**** Data to use ****

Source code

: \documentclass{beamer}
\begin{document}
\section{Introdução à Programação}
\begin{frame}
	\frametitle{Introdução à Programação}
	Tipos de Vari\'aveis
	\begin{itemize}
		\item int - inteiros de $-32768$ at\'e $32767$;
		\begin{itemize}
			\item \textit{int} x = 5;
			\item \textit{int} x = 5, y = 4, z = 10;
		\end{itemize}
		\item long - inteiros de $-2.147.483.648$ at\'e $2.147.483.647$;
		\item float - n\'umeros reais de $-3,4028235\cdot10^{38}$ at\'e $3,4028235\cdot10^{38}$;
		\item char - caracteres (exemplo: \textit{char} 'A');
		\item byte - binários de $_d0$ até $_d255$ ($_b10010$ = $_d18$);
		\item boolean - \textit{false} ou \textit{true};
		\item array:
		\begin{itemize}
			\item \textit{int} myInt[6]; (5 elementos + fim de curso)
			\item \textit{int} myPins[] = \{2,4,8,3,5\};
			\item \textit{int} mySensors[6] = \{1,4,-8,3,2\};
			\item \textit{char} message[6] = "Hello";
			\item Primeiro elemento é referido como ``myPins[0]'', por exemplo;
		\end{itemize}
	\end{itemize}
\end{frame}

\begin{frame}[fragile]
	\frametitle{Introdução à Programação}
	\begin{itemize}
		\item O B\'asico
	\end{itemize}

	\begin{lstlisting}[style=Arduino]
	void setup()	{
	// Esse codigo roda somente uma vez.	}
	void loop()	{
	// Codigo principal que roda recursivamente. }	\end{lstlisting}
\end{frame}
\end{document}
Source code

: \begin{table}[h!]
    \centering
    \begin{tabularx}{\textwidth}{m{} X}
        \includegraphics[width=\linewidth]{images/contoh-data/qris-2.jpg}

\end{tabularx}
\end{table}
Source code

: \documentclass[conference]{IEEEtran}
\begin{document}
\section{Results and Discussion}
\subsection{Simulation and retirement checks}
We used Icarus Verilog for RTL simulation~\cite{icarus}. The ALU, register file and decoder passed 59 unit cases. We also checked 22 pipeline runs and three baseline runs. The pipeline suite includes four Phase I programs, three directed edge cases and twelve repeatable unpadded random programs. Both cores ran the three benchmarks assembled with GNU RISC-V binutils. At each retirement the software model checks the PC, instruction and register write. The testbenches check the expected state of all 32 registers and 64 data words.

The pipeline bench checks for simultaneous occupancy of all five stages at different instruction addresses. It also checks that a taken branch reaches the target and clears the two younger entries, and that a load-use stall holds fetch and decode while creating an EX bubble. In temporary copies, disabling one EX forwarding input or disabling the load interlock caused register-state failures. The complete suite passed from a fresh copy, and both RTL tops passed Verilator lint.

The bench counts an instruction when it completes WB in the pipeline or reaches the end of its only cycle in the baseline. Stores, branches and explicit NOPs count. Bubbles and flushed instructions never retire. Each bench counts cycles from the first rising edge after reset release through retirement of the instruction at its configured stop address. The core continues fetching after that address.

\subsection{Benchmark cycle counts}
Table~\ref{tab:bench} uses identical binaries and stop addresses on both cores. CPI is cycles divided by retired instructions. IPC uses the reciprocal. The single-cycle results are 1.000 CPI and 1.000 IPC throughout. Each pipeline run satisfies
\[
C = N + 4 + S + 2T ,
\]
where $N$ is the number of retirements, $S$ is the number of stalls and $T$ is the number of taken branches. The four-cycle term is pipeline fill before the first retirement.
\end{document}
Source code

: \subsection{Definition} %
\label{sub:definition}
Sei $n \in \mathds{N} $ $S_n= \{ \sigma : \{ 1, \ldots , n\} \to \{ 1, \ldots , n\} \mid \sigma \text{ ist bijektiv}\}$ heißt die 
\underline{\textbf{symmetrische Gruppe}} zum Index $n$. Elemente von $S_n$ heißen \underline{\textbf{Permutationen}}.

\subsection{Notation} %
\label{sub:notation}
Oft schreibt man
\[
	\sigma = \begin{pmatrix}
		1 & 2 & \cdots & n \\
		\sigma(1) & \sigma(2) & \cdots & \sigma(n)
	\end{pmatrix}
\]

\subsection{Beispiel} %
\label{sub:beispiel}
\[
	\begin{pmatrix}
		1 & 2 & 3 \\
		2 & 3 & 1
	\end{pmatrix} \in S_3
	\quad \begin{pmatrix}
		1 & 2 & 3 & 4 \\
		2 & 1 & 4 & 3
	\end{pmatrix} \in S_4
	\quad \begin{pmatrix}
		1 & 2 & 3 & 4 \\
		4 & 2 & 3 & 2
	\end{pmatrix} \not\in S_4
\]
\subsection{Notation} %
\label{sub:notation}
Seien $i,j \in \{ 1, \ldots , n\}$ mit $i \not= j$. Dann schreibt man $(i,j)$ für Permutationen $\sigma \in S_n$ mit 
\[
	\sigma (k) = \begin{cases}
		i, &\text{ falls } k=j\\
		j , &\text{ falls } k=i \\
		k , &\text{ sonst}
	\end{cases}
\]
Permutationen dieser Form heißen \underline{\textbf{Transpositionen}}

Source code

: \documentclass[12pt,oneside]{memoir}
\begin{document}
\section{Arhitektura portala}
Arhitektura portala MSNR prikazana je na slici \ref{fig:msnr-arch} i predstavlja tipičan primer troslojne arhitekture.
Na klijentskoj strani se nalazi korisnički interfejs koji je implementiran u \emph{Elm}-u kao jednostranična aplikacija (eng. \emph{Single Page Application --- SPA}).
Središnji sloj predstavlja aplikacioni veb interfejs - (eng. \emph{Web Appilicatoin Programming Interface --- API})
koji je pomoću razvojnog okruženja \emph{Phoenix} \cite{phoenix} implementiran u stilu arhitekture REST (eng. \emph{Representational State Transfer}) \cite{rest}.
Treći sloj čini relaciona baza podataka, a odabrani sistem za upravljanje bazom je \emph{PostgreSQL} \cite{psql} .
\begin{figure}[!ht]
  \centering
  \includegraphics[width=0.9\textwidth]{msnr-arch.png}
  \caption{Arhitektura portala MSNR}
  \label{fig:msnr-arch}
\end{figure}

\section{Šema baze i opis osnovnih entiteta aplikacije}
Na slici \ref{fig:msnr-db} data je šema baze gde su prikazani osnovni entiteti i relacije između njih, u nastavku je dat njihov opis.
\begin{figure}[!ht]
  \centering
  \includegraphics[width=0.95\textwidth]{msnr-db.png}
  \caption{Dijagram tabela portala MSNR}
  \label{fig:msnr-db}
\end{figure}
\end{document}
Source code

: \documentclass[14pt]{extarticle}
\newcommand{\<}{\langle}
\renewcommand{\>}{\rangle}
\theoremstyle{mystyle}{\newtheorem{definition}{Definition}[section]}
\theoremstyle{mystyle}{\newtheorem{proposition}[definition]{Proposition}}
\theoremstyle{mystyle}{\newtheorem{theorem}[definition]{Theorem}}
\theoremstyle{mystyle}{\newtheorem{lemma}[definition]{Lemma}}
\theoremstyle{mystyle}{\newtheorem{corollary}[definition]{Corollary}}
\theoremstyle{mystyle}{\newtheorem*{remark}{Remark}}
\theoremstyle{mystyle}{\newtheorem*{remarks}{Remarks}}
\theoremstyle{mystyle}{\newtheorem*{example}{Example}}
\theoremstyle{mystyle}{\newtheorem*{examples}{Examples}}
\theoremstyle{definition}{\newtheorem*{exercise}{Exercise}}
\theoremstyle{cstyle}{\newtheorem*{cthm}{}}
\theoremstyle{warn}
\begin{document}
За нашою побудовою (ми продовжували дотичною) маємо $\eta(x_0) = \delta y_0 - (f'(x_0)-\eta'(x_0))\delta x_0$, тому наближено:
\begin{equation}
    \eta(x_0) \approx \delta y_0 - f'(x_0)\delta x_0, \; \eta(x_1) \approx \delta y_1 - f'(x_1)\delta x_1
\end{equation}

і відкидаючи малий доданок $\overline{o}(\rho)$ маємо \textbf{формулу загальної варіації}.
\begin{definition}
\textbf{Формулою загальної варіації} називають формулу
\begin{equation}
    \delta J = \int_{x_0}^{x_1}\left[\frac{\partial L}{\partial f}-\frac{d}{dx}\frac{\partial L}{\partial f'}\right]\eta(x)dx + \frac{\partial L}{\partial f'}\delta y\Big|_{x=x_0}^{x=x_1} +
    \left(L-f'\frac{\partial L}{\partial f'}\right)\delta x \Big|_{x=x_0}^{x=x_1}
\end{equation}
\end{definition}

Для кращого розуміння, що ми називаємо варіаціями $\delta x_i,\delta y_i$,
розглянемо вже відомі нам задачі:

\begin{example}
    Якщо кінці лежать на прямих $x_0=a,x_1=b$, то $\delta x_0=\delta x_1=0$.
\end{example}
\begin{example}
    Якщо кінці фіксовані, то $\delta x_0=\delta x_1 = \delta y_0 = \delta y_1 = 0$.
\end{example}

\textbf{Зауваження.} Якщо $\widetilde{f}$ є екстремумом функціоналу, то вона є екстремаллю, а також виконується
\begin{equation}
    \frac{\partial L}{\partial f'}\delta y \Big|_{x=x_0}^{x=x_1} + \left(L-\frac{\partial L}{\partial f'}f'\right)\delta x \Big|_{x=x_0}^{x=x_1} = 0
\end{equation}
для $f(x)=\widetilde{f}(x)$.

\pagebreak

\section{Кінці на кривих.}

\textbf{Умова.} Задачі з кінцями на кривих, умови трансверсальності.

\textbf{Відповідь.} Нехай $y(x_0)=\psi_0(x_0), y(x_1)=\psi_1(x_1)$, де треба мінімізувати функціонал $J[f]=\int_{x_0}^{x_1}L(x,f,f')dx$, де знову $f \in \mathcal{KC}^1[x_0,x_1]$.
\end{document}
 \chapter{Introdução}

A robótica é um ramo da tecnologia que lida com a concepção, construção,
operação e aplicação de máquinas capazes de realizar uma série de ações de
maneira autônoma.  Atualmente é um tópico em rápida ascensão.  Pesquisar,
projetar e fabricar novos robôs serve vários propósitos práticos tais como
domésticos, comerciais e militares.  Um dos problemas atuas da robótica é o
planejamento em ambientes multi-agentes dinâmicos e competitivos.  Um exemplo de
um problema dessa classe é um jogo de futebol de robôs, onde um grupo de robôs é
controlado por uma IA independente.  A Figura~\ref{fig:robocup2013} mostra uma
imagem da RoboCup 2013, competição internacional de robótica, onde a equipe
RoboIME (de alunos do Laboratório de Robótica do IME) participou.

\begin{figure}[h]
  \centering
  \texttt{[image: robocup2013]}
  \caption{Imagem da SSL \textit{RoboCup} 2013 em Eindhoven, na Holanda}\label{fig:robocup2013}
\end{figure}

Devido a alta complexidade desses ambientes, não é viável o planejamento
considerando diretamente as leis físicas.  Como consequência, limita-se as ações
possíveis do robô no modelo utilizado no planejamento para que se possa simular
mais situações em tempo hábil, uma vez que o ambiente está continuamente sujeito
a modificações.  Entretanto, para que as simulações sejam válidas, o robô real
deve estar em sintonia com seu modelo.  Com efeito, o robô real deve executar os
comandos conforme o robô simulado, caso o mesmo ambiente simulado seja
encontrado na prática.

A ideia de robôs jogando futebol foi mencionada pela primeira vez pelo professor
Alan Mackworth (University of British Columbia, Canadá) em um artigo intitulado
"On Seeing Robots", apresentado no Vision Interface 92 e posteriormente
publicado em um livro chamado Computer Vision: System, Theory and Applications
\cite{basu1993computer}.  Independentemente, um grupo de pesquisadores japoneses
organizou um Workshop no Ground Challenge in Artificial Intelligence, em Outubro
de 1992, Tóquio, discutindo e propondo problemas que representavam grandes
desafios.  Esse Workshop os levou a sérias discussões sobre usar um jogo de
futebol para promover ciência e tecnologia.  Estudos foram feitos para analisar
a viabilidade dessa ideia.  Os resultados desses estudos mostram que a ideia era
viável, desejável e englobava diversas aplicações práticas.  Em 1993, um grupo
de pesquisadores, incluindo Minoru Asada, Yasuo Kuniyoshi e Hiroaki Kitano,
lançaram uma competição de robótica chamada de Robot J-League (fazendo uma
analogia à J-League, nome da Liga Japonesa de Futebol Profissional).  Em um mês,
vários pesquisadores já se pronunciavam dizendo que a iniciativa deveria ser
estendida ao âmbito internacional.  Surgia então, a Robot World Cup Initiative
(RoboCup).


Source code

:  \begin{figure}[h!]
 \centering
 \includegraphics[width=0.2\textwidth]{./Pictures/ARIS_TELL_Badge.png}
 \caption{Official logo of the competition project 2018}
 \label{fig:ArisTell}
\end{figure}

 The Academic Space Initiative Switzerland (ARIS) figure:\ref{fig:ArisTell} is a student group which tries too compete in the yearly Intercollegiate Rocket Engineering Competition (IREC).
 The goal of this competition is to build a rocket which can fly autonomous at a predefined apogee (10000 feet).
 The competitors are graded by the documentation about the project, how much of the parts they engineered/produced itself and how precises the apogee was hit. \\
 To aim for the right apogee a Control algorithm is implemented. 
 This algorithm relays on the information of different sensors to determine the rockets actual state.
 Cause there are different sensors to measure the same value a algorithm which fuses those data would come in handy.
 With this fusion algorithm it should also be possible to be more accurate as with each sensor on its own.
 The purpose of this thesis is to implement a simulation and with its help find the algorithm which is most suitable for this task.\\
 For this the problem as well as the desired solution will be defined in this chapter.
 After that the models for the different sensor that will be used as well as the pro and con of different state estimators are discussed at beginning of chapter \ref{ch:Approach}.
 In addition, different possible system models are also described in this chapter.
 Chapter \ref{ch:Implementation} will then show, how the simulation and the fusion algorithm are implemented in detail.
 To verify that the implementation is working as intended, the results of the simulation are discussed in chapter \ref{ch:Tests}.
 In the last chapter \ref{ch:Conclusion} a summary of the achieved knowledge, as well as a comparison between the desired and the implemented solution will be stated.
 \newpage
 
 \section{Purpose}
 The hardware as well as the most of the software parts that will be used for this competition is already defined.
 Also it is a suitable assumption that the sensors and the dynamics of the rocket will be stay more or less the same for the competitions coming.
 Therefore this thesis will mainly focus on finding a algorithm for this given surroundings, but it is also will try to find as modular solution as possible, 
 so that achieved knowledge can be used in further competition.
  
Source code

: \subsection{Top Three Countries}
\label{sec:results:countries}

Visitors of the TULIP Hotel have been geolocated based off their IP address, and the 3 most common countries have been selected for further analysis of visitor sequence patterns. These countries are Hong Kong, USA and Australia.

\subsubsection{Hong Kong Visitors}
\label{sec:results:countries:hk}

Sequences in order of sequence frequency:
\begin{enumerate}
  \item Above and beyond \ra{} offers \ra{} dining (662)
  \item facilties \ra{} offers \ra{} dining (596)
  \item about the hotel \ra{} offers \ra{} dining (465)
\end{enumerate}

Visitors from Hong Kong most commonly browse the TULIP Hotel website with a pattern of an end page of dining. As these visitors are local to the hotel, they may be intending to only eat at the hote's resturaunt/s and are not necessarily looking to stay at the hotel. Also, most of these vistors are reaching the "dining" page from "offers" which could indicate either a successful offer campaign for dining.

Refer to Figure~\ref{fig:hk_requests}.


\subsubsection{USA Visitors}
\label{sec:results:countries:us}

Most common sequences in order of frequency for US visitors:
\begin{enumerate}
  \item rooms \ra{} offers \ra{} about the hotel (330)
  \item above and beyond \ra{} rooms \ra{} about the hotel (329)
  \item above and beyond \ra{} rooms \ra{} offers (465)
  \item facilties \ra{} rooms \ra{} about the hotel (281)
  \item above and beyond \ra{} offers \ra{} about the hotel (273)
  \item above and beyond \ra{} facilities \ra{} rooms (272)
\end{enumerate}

****

Using the records above, copy word for word the line with "The competitors are", the line with "With this fusion", and every line between them.

(Answer area)
 The competitors are graded by the documentation about the project, how much of the parts they engineered/produced itself and how precises the apogee was hit. \\
 To aim for the right apogee a Control algorithm is implemented. 
 This algorithm relays on the information of different sensors to determine the rockets actual state.
 Cause there are different sensors to measure the same value a algorithm which fuses those data would come in handy.
 With this fusion algorithm it should also be possible to be more accurate as with each sensor on its own.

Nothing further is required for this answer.